Since I was schooled in the craft of photography in the "old school", I personally look at photography as unfinished until it's printed.

I did a study once that seems to say that only about 15% of photographs taken are printed. Although I am not saying this statistic to be true, but I would guess that the number of images captured on cell phones cameras would probably number as many prints made in a year.

But one must remember that back in "old school" we didn't have digital devices to view our images with,like we have today. In fact most digital devices will let you see the photograph immediately after taking it.

Since I shoot with a digital SLR, I also have many more images that I capture than the ones I print. I have a large format printer and have printed images and canvas in various galleries, I probably print more images than many photographers do. Taken into consideration that even many wedding photographers are delivering the final product on CD and not printing them as in the old days.

One of the things we can do now, is to print virtually any digital image we can capture with a camera or create on the computer. This allows photographers to fine tune dust marks and specs, background removals,composite images and create fantasy images not able to be captured in one scene with a camera.
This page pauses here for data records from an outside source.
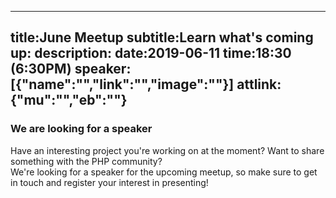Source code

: ----
title:June Meetup
subtitle:Learn what's coming up:
description:
date:2019-06-11
time:18:30 (6:30PM)
speaker:[{"name":"","link":"","image":""}]
attlink:{"mu":"","eb":""}
----

### We are looking for a speaker

Have an interesting project you're working on at the moment? Want to share something with the PHP community?  
We're looking for a speaker for the upcoming meetup, so make sure to get in touch and register your interest in presenting!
Like the images from my Whimsical Works... They are images I captured in the camera but not all at once. After compositing them on the computer, I can print them out as a final image that appears to all be part of the scene captured at once.

I couldn't even begin to think of the number of images I capture that don't get printed. Although I probably look at most all of my images on a 24" computer screen, it is just not the same feeling as holding an actual print of the image in your hands.

It was just the other day I noticed the dust building up on the battery grip, so I put in a fresh battery and mounted it onto the camera and at least fired off a few frames amidst that winter dull-drum where we seem to not go out and just shoot. I popped my Cat In The Hat Funko Pop onto my car and tried a few shots with not only my favorite 85mm fast glass but also exposed at ISO 32.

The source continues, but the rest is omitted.